Key questions
- What is Four Sacred Buddhist Mountains of China?
- Four Sacred Buddhist Mountains of China is a Buddhism pilgrimage route in China, Shanxi, Sichuan, Anhui, Zhejiang. Four mountains across China, each held as the earthly abode of a different bodhisattva, visited in any order pilgrims choose
- How many stations are on Four Sacred Buddhist Mountains of China?
- This guide currently maps 4 stations, with 4 total sites noted in the route metadata.
- When is the best time to walk Four Sacred Buddhist Mountains of China?

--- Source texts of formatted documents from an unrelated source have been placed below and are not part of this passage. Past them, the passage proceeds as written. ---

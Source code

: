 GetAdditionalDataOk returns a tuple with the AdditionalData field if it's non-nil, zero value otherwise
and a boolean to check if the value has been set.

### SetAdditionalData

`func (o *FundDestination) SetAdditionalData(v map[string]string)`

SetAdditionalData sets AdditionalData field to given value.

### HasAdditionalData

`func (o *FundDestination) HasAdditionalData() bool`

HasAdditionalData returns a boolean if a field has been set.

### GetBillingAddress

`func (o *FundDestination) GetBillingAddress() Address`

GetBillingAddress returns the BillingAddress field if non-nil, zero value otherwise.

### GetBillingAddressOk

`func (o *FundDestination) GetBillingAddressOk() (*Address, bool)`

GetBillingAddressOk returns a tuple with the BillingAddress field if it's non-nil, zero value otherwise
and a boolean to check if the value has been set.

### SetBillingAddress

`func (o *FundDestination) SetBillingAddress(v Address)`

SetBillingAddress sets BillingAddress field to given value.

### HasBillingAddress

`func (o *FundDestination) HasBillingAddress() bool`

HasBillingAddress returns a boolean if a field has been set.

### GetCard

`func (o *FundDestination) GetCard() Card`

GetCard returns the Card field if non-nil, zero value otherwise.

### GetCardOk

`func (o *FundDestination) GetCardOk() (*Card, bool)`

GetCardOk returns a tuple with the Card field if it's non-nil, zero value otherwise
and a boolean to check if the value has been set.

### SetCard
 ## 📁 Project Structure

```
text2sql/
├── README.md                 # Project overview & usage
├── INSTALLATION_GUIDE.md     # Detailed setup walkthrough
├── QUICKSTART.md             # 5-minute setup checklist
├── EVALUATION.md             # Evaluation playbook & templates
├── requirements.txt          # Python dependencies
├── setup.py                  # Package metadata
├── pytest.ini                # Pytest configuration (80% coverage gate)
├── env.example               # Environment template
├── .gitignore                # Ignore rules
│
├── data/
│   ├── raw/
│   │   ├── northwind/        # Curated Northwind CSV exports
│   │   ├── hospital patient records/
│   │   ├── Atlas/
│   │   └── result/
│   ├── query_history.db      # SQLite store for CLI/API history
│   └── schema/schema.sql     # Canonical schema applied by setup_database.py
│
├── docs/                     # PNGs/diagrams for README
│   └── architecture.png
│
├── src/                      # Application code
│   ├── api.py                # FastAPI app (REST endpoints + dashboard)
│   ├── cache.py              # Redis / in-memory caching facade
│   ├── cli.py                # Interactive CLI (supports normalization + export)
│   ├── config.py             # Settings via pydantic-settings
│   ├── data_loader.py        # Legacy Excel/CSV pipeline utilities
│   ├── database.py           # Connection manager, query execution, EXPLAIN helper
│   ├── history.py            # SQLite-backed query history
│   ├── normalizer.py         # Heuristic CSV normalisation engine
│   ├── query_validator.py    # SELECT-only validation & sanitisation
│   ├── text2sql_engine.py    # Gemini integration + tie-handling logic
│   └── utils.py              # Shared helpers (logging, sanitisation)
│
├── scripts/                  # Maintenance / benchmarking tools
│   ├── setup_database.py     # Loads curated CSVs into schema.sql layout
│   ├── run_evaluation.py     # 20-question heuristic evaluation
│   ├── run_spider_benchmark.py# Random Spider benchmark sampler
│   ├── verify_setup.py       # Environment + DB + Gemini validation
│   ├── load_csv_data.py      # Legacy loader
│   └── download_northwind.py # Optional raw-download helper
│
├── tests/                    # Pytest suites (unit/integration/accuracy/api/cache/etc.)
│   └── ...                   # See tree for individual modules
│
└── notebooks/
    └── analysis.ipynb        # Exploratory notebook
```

- Late spring through early autumn; Wutai and Emei are cold and can be snowbound in winter
Opening
The four mountains sit far apart from one another — Wutai in the north's Shanxi highlands, Emei rising out of the Sichuan basin to the west, Jiuhua in the hill country of Anhui, and Putuo on a small island off the coast of Zhejiang — and no single route connects them. There is no fixed order to visiting them and no expectation that a pilgrim will complete all four in one lifetime, let alone one journey; they are approached individually, as a set held together by devotion rather than geography. Each mountain is understood as the earthly residence of a specific bodhisattva, and to climb any one of them is to enter a landscape where a particular quality of enlightened compassion is said to still be resident and reachable.
Origins
Monastic settlement developed at each mountain over centuries rather than by any single founding act. Wutai's association with Manjushri, the bodhisattva of wisdom, is attested from as early as the Northern Wei and Tang dynasties, when Chinese and foreign pilgrims alike — including monks from Japan and Korea — traveled to its terraced peaks; Emei's connection to Samantabhadra, bodhisattva of practice and meditation, grew through the Tang and Song periods around monasteries built into its steep, forested slopes; Jiuhua's identification with Ksitigarbha, who vowed not to achieve buddhahood until the hells were emptied, is tied to the Tang-dynasty account of the Korean monk Kim Kiao-kak, venerated after his death as an incarnation of the bodhisattva; and Putuo's link to Guanyin (Avalokiteshvara), bodhisattva of compassion, grew from a ninth-century account of a Japanese monk prevented by storms from carrying a Guanyin statue away from the island, who left it there instead — the origin, by tradition, of the island's temple. The grouping of all four into a single set — "the four great [Buddhist] mountains" — became conventional by the late imperial period.
Why pilgrims walk it
Pilgrims come to each mountain for the particular bodhisattva it holds rather than for the set as a whole: Wutai draws those seeking wisdom and clarity of mind, often students and scholars alongside monastics; Emei draws those pursuing sustained meditative practice, its long stone stairways treated as a physical discipline in themselves; Jiuhua draws mourners and those praying for the dead, given Ksitigarbha's vow to deliver beings from hell-realms before his own liberation; Putuo, easily reached by ferry from the mainland, draws enormous numbers seeking Guanyin's compassion for illness, family trouble, and everyday hardship, and is often a pilgrim's first experience of any of the four. Many devout Chinese Buddhists do aim, over a lifetime, to visit all four — not as a single circuit but as four separate acts of devotion undertaken whenever life and opportunity allow, each one complete in itself regardless of whether the other three are ever reached.
Significance
The four-mountain framework organizes an enormous share of Chinese Buddhist devotional geography around the concept that bodhisattvas are not only cosmic figures but beings who maintain an ongoing, locatable presence in the physical world. Each mountain developed its own dense monastic culture — Wutai alone holds monasteries in the Han Chinese, Tibetan, and Mongolian Buddhist styles side by side, a legacy of Qing-dynasty imperial patronage that brought Tibetan Buddhism into a historically Han Chinese pilgrimage site. Emei and Wutai both carry UNESCO World Heritage recognition tied to their monastic and natural landscapes; Putuo has become one of the most heavily visited pilgrimage sites in China, its ferry terminals handling large-scale devotional tourism during Guanyin's major festival days. The four mountains, taken together, are often cited as the clearest working demonstration of how Chinese Buddhism localized abstract cosmological figures into specific, climbable, visitable terrain.